The Police Authority had argued that the changes were permitted in accordance with Chapter 17, section 9 LOU because they were of lower value and did not mean that the overall nature of the framework agreement had changed. However, the Administrative Court of Appeal considered that the changes in question had led to a dramatic change in the parties’ obligations and that the result of the previous procurement could be presumed to have been affected in a way that was relevant. The changes had therefore altered the overall nature of the contract and the provision in Chapter 17, section 9 LOU was not applicable, regardless of the value of the changes.
Comment
The Administrative Court of Appeal makes interesting statements in the case about what constitutes a change in the overall nature of an agreement. The Administrative Court of Appeal initially considers the agreement to have been substantially altered because the changes could have led to a different outcome for the evaluation. The Court must then assess whether the exemption clause relating to permitted changes of lower value is applicable. One of the prerequisites for this is that the overall nature of the agreement must not have changed. The Administrative Court of Appeal then finds that the overall nature of the agreement has changed because the result of the original procurement could have been affected had the amended terms existed from the beginning.

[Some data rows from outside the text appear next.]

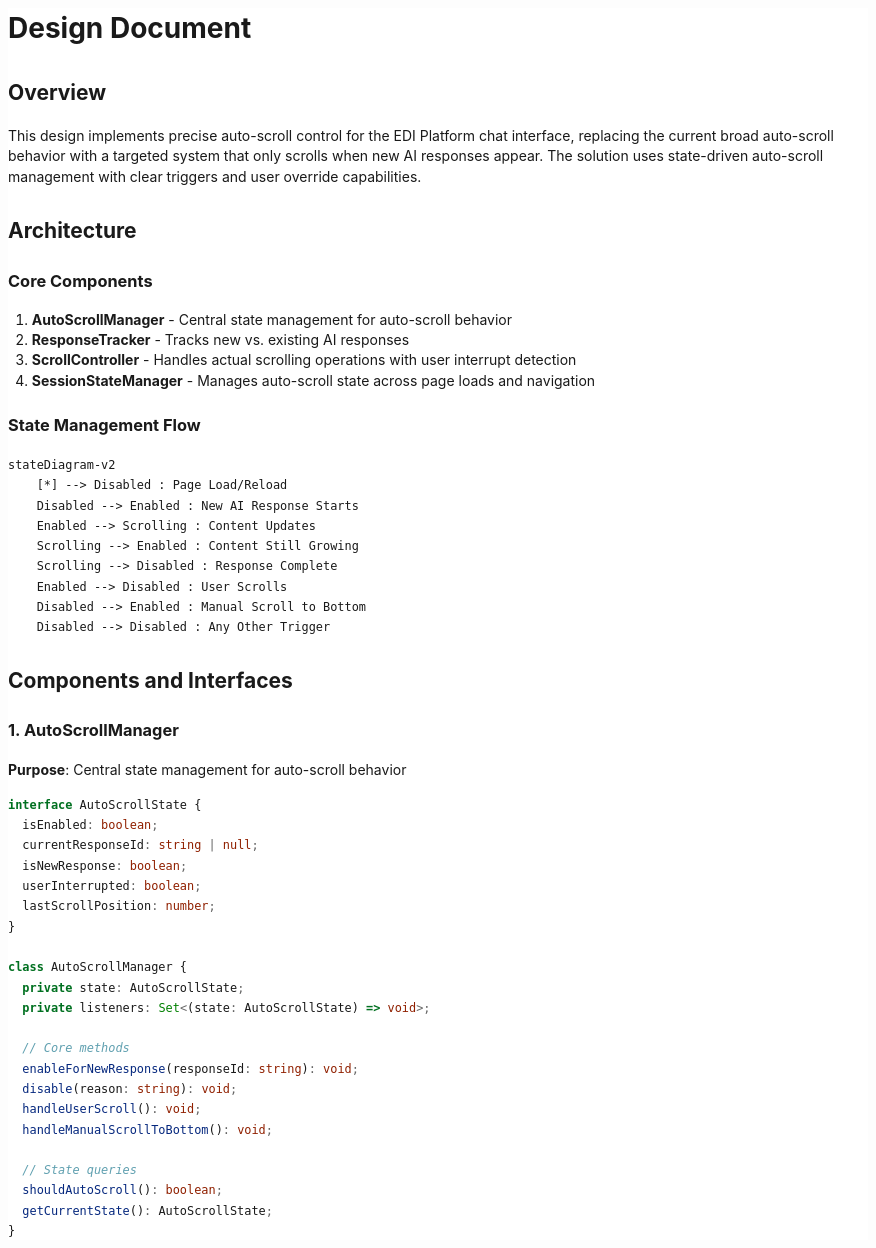 # Design Document

## Overview

This design implements precise auto-scroll control for the EDI Platform chat interface, replacing the current broad auto-scroll behavior with a targeted system that only scrolls when new AI responses appear. The solution uses state-driven auto-scroll management with clear triggers and user override capabilities.

## Architecture

### Core Components

1. **AutoScrollManager** - Central state management for auto-scroll behavior
2. **ResponseTracker** - Tracks new vs. existing AI responses
3. **ScrollController** - Handles actual scrolling operations with user interrupt detection
4. **SessionStateManager** - Manages auto-scroll state across page loads and navigation

### State Management Flow

```mermaid
stateDiagram-v2
    [*] --> Disabled : Page Load/Reload
    Disabled --> Enabled : New AI Response Starts
    Enabled --> Scrolling : Content Updates
    Scrolling --> Enabled : Content Still Growing
    Scrolling --> Disabled : Response Complete
    Enabled --> Disabled : User Scrolls
    Disabled --> Enabled : Manual Scroll to Bottom
    Disabled --> Disabled : Any Other Trigger
```

## Components and Interfaces

### 1. AutoScrollManager

**Purpose**: Central state management for auto-scroll behavior

```typescript
interface AutoScrollState {
  isEnabled: boolean;
  currentResponseId: string | null;
  isNewResponse: boolean;
  userInterrupted: boolean;
  lastScrollPosition: number;
}

class AutoScrollManager {
  private state: AutoScrollState;
  private listeners: Set<(state: AutoScrollState) => void>;
  
  // Core methods
  enableForNewResponse(responseId: string): void;
  disable(reason: string): void;
  handleUserScroll(): void;
  handleManualScrollToBottom(): void;
  
  // State queries
  shouldAutoScroll(): boolean;
  getCurrentState(): AutoScrollState;
}
```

In principle therefore, the Administrative Court of Appeal applies the same criteria to determining whether a significant change exists at all as it does to determining whether the substantial change is permitted in accordance with an exemption provision. If such an application is correct, it risks limiting the situations in which the exemption provisions are applicable.
However, this judgment has also been appealed before the Supreme Administrative Court, so hopefully we will also have a ruling from the highest court on this interesting question soon.